The new prime number, also known as M77232917, is calculated by multiplying together 77,232,917 twos, and then subtracting one. It is nearly one million digits larger than the previous record prime number, in a special class of extremely rare prime numbers known as Mersenne primes. It is only the 50th known Mersenne prime ever discovered, each increasingly difficult to find. Mersenne primes were named for the French monk Marin Mersenne, who studied these numbers more than 350 years ago. GIMPS, founded in 1996, has discovered the last 16 Mersenne primes. Volunteers download a free program to search for these primes, with a cash award offered to anyone lucky enough to find a new prime. Prof. Chris Caldwell maintains an authoritative web site on the largest known primes, and has an excellent history of Mersenne primes.

The primality proof took six days of non-stop computing on a PC with an Intel i5-6600 CPU. To prove there were no errors in the prime discovery process, the new prime was independently verified using four different programs on four different hardware configurations.
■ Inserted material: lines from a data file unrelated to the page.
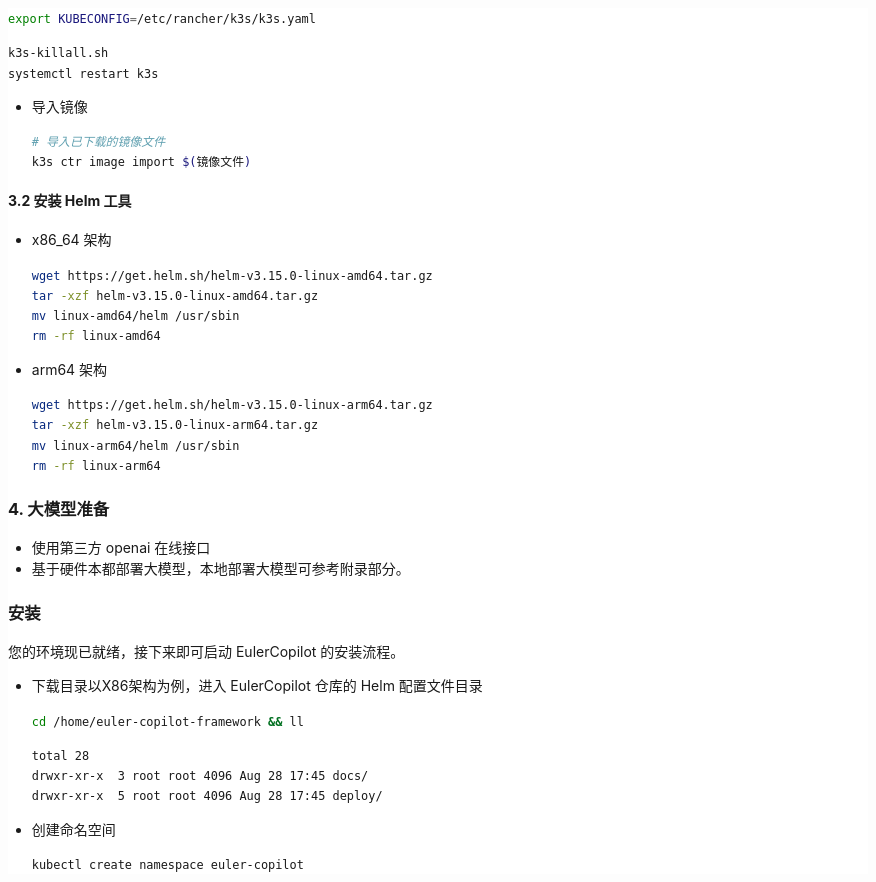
   ```bash
  export KUBECONFIG=/etc/rancher/k3s/k3s.yaml
  ```
  ```bash
  k3s-killall.sh
  systemctl restart k3s
  ```

- 导入镜像

  ```bash
  # 导入已下载的镜像文件
  k3s ctr image import $(镜像文件)
  ```

#### 3.2 安装 Helm 工具

- x86_64 架构

  ```bash
  wget https://get.helm.sh/helm-v3.15.0-linux-amd64.tar.gz
  tar -xzf helm-v3.15.0-linux-amd64.tar.gz
  mv linux-amd64/helm /usr/sbin
  rm -rf linux-amd64
  ```

- arm64 架构

  ```bash
  wget https://get.helm.sh/helm-v3.15.0-linux-arm64.tar.gz
  tar -xzf helm-v3.15.0-linux-arm64.tar.gz
  mv linux-arm64/helm /usr/sbin
  rm -rf linux-arm64
  ```

### 4. 大模型准备

  - 使用第三方 openai 在线接口
  - 基于硬件本都部署大模型，本地部署大模型可参考附录部分。

### 安装

您的环境现已就绪，接下来即可启动 EulerCopilot 的安装流程。

- 下载目录以X86架构为例，进入 EulerCopilot 仓库的 Helm 配置文件目录

  ```bash
  cd /home/euler-copilot-framework && ll
  ```

  ```bash
  total 28
  drwxr-xr-x  3 root root 4096 Aug 28 17:45 docs/
  drwxr-xr-x  5 root root 4096 Aug 28 17:45 deploy/
  ```

- 创建命名空间

  ```bash
  kubectl create namespace euler-copilot
  ```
Aaron Blosser verified it using Prime95 on an Intel Xeon server in 37 hours.
David Stanfill verified it using gpuOwL on an AMD RX Vega 64 GPU in 34 hours.
Andreas Hglund verified the prime using CUDALucas running on NVidia Titan Black GPU in 73 hours.
Ernst Mayer also verified it using his own program Mlucas on 32-core Xeon server in 82 hours. Andreas Hglund also confirmed using Mlucas running on an Amazon AWS instance in 65 hours.
Jonathan Pace is a 51-year old Electrical Engineer living in Germantown, Tennessee. Perseverance has finally paid off for Jon - he has been hunting for big primes with GIMPS for over 14 years. The discovery is eligible for a $3,000 GIMPS research discovery award.


Though I will say for 14 years of work, $3000 is pretty small compensation. Still it's 46 million digits long and if you wanted to you could download the number off the link I shared. Still pretty interesting and long prime numbers like these are pretty good for encryption.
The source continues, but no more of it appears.